As a bench coach, I try to provide skaters with Jedi tools and to encourage them to pick their own brain. I can tell you when to call the jam and give you a strategy for winning the lead, but the commitment, the drive and the will have to come from inside each and every skater. I can tell you to find your own motivation, but I can't find it for you.


So what can I do as a bench coach, besides trying to make myself obsolete? I can introduce new working habits and improve the working environment together with our coaching team. Due to the changes we have made the past two seasons, our travel team Rollin' Hos has gone from showing up in the locker room fifteen minutes late with half of their gear missing to understanding that the game does not start when you step on the track – it starts months, weeks, days and hours prior the first whistle.

In a family of sixteen plus people, there are equally many ways of preparing for a bout. There are however, many things we do together that help bring our team together and into the right mindset. These are the things I like to call Jedi mind tricks. Others might call it sports psychology.

Power words. You have the power to choose your own hashtags, use that power. Decide how to define your life events. A defeat can be a #learningexperience, if you tag it with positive meanings. I will always associate the season 2014 with #hyväjee (#goodygood) and #herkkuapöydäntäydeltä (#platesfullofsugar). Also with #katoesa (#lookatmeacid), but that's not really relevant here. Even at the half point of this season I know this whole year will be full of sugar, because our whole team is committed to making it #goodygood.

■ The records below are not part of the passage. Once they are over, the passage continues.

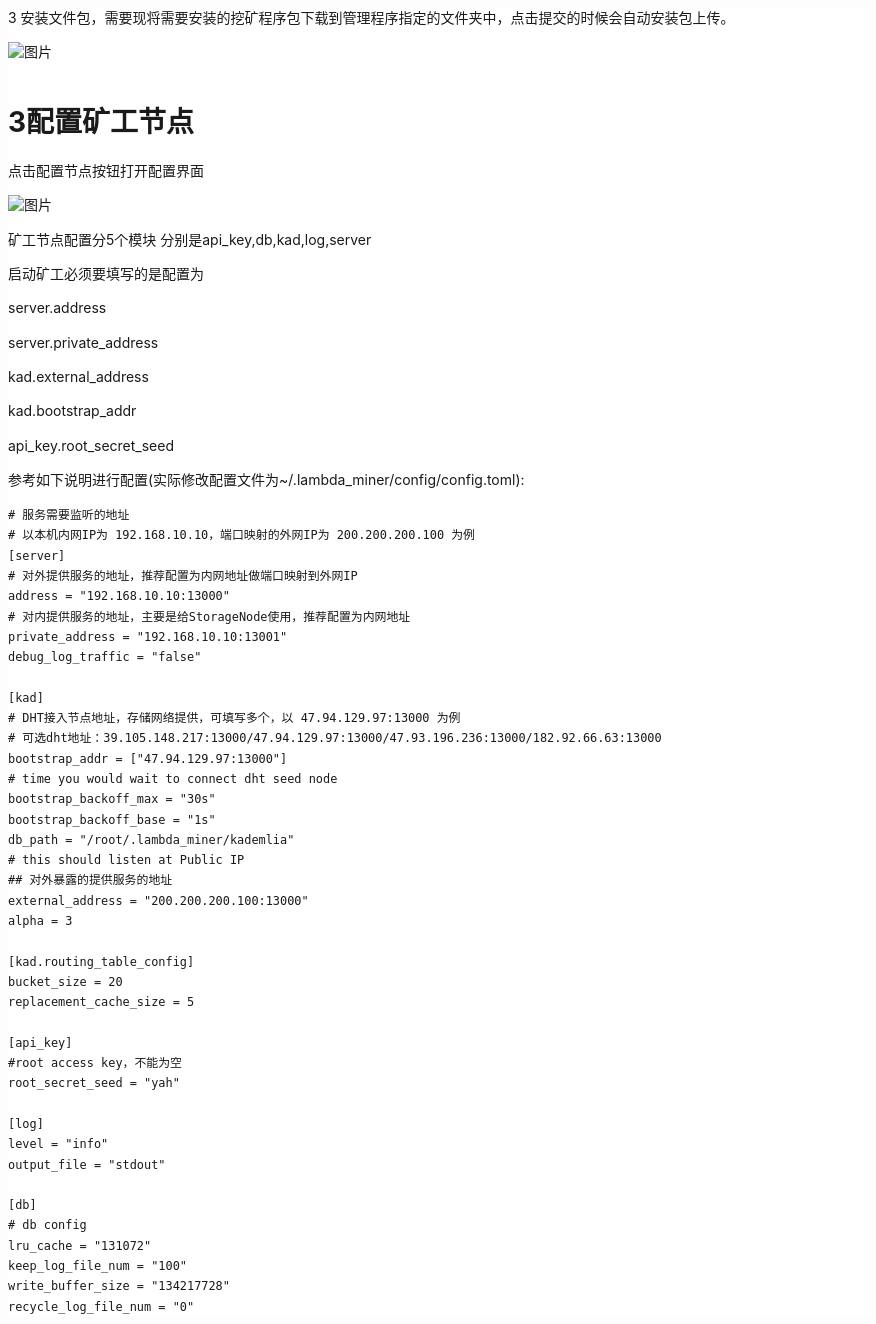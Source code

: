 3 安装文件包，需要现将需要安装的挖矿程序包下载到管理程序指定的文件夹中，点击提交的时候会自动安装包上传。

![图片](https://uploader.shimo.im/f/ISFyCtr10PoFvz4M.png!thumbnail)

# 3配置矿工节点
点击配置节点按钮打开配置界面

![图片](https://uploader.shimo.im/f/30euDM6ET8gEMMH2.png!thumbnail)

矿工节点配置分5个模块 分别是api_key,db,kad,log,server

启动矿工必须要填写的是配置为

server.address

server.private_address

kad.external_address

kad.bootstrap_addr

api_key.root_secret_seed

参考如下说明进行配置(实际修改配置文件为~/.lambda_miner/config/config.toml):

```
# 服务需要监听的地址
# 以本机内网IP为 192.168.10.10，端口映射的外网IP为 200.200.200.100 为例
[server]
# 对外提供服务的地址，推荐配置为内网地址做端口映射到外网IP
address = "192.168.10.10:13000"
# 对内提供服务的地址，主要是给StorageNode使用，推荐配置为内网地址
private_address = "192.168.10.10:13001"
debug_log_traffic = "false"

[kad]
# DHT接入节点地址，存储网络提供，可填写多个，以 47.94.129.97:13000 为例
# 可选dht地址：39.105.148.217:13000/47.94.129.97:13000/47.93.196.236:13000/182.92.66.63:13000
bootstrap_addr = ["47.94.129.97:13000"]
# time you would wait to connect dht seed node
bootstrap_backoff_max = "30s"
bootstrap_backoff_base = "1s"
db_path = "/root/.lambda_miner/kademlia"
# this should listen at Public IP
## 对外暴露的提供服务的地址
external_address = "200.200.200.100:13000"
alpha = 3

[kad.routing_table_config]
bucket_size = 20
replacement_cache_size = 5

[api_key]
#root access key，不能为空
root_secret_seed = "yah"

[log]
level = "info"
output_file = "stdout"

[db]
# db config
lru_cache = "131072"
keep_log_file_num = "100"
write_buffer_size = "134217728"
recycle_log_file_num = "0"
```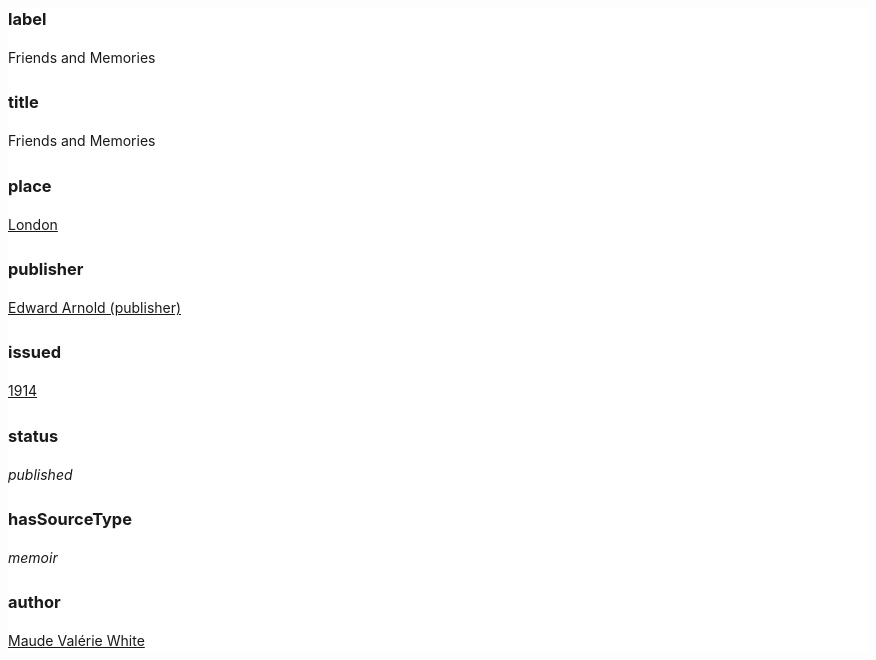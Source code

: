 ### label


Friends and Memories

### title


Friends and Memories

### place


[London](#London)

### publisher


[Edward Arnold (publisher)](#Edward-Arnold-(publisher))

### issued


[1914](#1914)

### status


*published*

### hasSourceType


*memoir*

### author


[Maude Valérie White](#Maude-Valérie-White)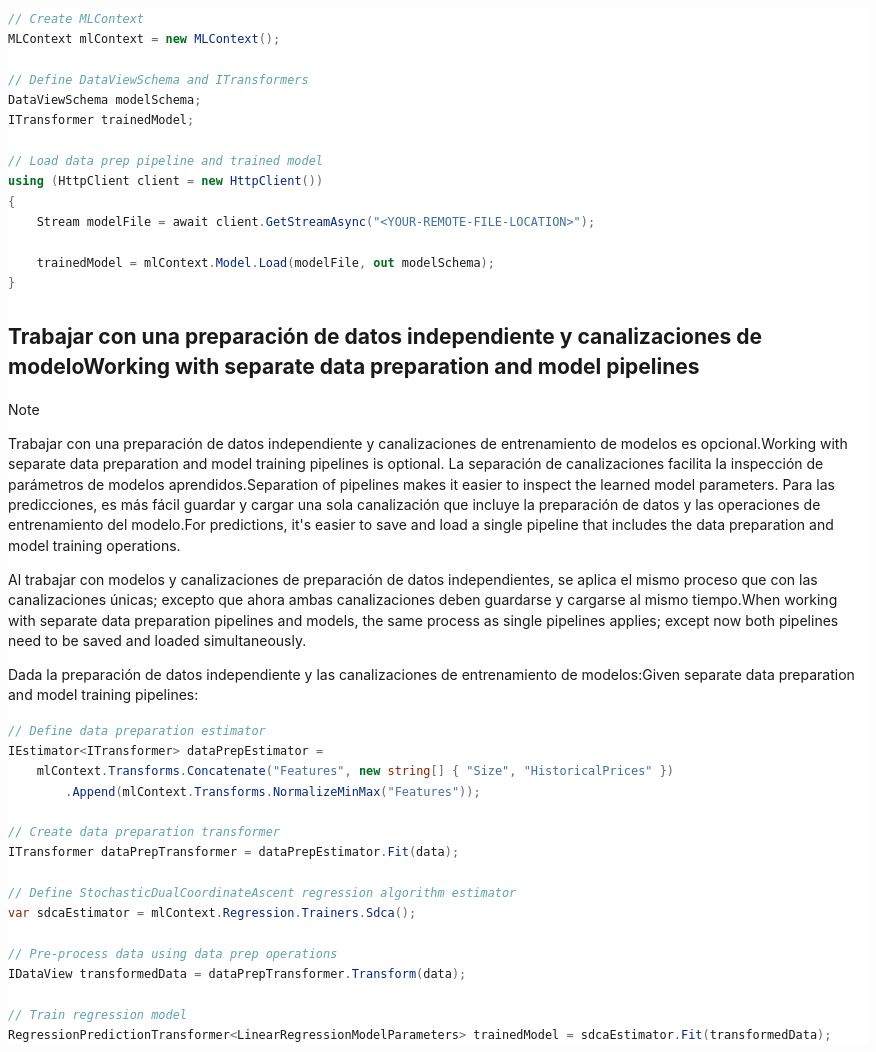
 ```csharp
// Create MLContext
MLContext mlContext = new MLContext();

// Define DataViewSchema and ITransformers
DataViewSchema modelSchema;
ITransformer trainedModel;

// Load data prep pipeline and trained model
using (HttpClient client = new HttpClient())
{
    Stream modelFile = await client.GetStreamAsync("<YOUR-REMOTE-FILE-LOCATION>");

    trainedModel = mlContext.Model.Load(modelFile, out modelSchema);
}
```

## <a name="working-with-separate-data-preparation-and-model-pipelines"></a><span data-ttu-id="ceb58-124">Trabajar con una preparación de datos independiente y canalizaciones de modelo</span><span class="sxs-lookup"><span data-stu-id="ceb58-124">Working with separate data preparation and model pipelines</span></span>

> [!NOTE]
> <span data-ttu-id="ceb58-125">Trabajar con una preparación de datos independiente y canalizaciones de entrenamiento de modelos es opcional.</span><span class="sxs-lookup"><span data-stu-id="ceb58-125">Working with separate data preparation and model training pipelines is optional.</span></span> <span data-ttu-id="ceb58-126">La separación de canalizaciones facilita la inspección de parámetros de modelos aprendidos.</span><span class="sxs-lookup"><span data-stu-id="ceb58-126">Separation of pipelines makes it easier to inspect the learned model parameters.</span></span> <span data-ttu-id="ceb58-127">Para las predicciones, es más fácil guardar y cargar una sola canalización que incluye la preparación de datos y las operaciones de entrenamiento del modelo.</span><span class="sxs-lookup"><span data-stu-id="ceb58-127">For predictions, it's easier to save and load a single pipeline that includes the data preparation and model training operations.</span></span>

<span data-ttu-id="ceb58-128">Al trabajar con modelos y canalizaciones de preparación de datos independientes, se aplica el mismo proceso que con las canalizaciones únicas; excepto que ahora ambas canalizaciones deben guardarse y cargarse al mismo tiempo.</span><span class="sxs-lookup"><span data-stu-id="ceb58-128">When working with separate data preparation pipelines and models, the same process as single pipelines applies; except now both pipelines need to be saved and loaded simultaneously.</span></span>

<span data-ttu-id="ceb58-129">Dada la preparación de datos independiente y las canalizaciones de entrenamiento de modelos:</span><span class="sxs-lookup"><span data-stu-id="ceb58-129">Given separate data preparation and model training pipelines:</span></span>

```csharp
// Define data preparation estimator
IEstimator<ITransformer> dataPrepEstimator =
    mlContext.Transforms.Concatenate("Features", new string[] { "Size", "HistoricalPrices" })
        .Append(mlContext.Transforms.NormalizeMinMax("Features"));

// Create data preparation transformer
ITransformer dataPrepTransformer = dataPrepEstimator.Fit(data);

// Define StochasticDualCoordinateAscent regression algorithm estimator
var sdcaEstimator = mlContext.Regression.Trainers.Sdca();

// Pre-process data using data prep operations
IDataView transformedData = dataPrepTransformer.Transform(data);

// Train regression model
RegressionPredictionTransformer<LinearRegressionModelParameters> trainedModel = sdcaEstimator.Fit(transformedData);
```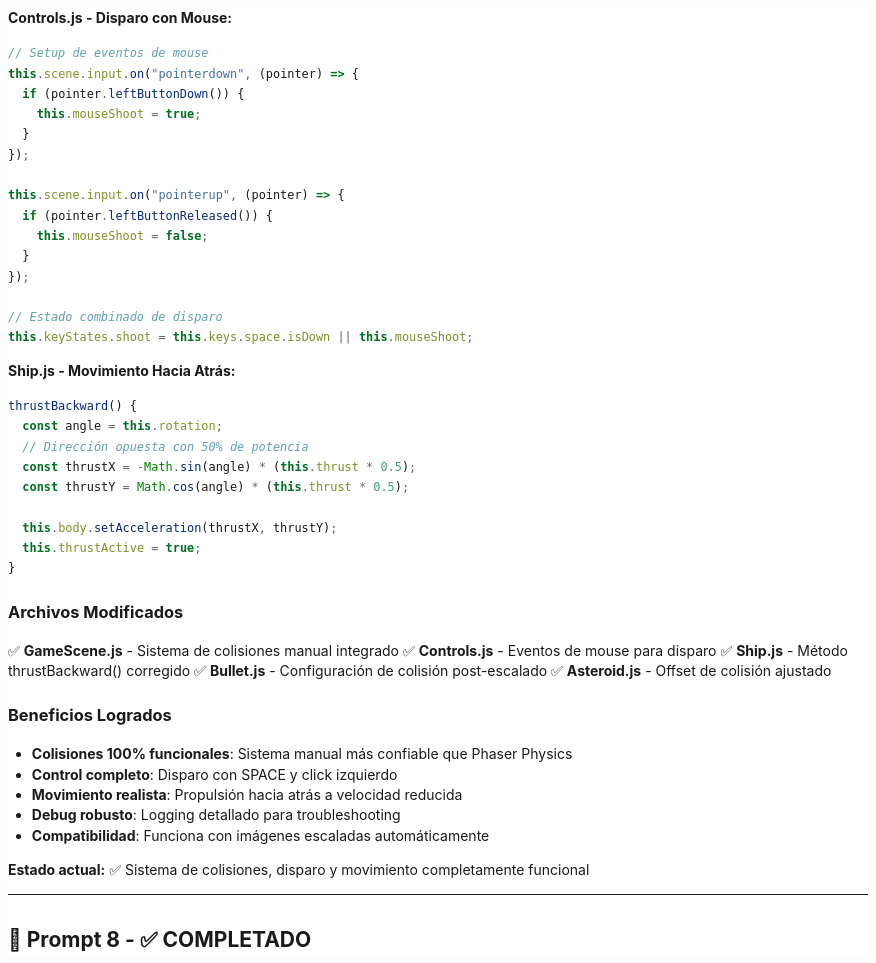 **Controls.js - Disparo con Mouse:**

```javascript
// Setup de eventos de mouse
this.scene.input.on("pointerdown", (pointer) => {
  if (pointer.leftButtonDown()) {
    this.mouseShoot = true;
  }
});

this.scene.input.on("pointerup", (pointer) => {
  if (pointer.leftButtonReleased()) {
    this.mouseShoot = false;
  }
});

// Estado combinado de disparo
this.keyStates.shoot = this.keys.space.isDown || this.mouseShoot;
```

**Ship.js - Movimiento Hacia Atrás:**

```javascript
thrustBackward() {
  const angle = this.rotation;
  // Dirección opuesta con 50% de potencia
  const thrustX = -Math.sin(angle) * (this.thrust * 0.5);
  const thrustY = Math.cos(angle) * (this.thrust * 0.5);

  this.body.setAcceleration(thrustX, thrustY);
  this.thrustActive = true;
}
```

### Archivos Modificados

✅ **GameScene.js** - Sistema de colisiones manual integrado
✅ **Controls.js** - Eventos de mouse para disparo
✅ **Ship.js** - Método thrustBackward() corregido
✅ **Bullet.js** - Configuración de colisión post-escalado
✅ **Asteroid.js** - Offset de colisión ajustado

### Beneficios Logrados

- **Colisiones 100% funcionales**: Sistema manual más confiable que Phaser Physics
- **Control completo**: Disparo con SPACE y click izquierdo
- **Movimiento realista**: Propulsión hacia atrás a velocidad reducida
- **Debug robusto**: Logging detallado para troubleshooting
- **Compatibilidad**: Funciona con imágenes escaladas automáticamente

**Estado actual:** ✅ Sistema de colisiones, disparo y movimiento completamente funcional

---

## 🎯 Prompt 8 - ✅ COMPLETADO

Power songs combined with power dances. Trick your whole body into a happy mode with a simple and effective choreography.

Happy place. Self reflection and visualization are an under-appreciated art. Self reflection helps you evolve faster than any feedback given by others. Visualization makes you better at your craft. Take a minute before every bout to go to your happy place and visualize a perfect performance. Do it after bouts at home. Do it enough times and the perfect performance will come.

Safe place. Where ever you are with your team, make it a safe place. A place that is zen, calm, focused and supportive. A place where everyone has the space and peace they need to work on their own performance.

Power animals. We all have one. Some of us even have multiple ones. Find yours. Get to know it. Introduce it to your team. Bring it with you on the track.

Presence. Here, today, now. Focus on the task at hand and remember what you communicate to others with your presence – or the lack of it. When people begin to drift away, bring them together with a love huddle or a power word or with your own physical presence. Get handsy.

Feedback. Instant, long term, encouraging, constructive, peer to peer. There are so many kinds, but they're all good. And when there's no time for words, there's always time to hold a hand, give a hug or hand a candy. We have three colour coded candy jars at our bench at all of our games. One is to calm your nerves, one is to pick you back up and one to get you energized.

Targets and goals. They help you focus. They push you to try harder. We have a system of setting skaters personal goals throughout the year and three common goals per each bout. They relate to scores or they can focus on presence or mood. The ones that work become our new policies.

Time out. This is a personal one, but has to do with team spirit and team performance. Know your limits as a skater, as a coach, as a team mate; accept them and know when to take an official time out. If you can't give 100%, maybe it's better to step back. Ask for a time out during a game, use it to go to your happy place and use visualization and self reflection. Ask for it in your league. Be vocal about your time out and others will respect it. Use this time to rediscover your motivation. Find the hashtags that work for you. And come back stronger.


As a bench coach with an extended family, you will be constantly challenged by your league. There will be set backs, failures, let downs. But you do it for the double rainbows at the end of every game, the family holidays and the shared successes. This family will repeatedly surprise you and outdo themselves and you just have to see them grow and evolve. You don't just share the same jerseys and the same bacteria, but also the same goals. Life goals.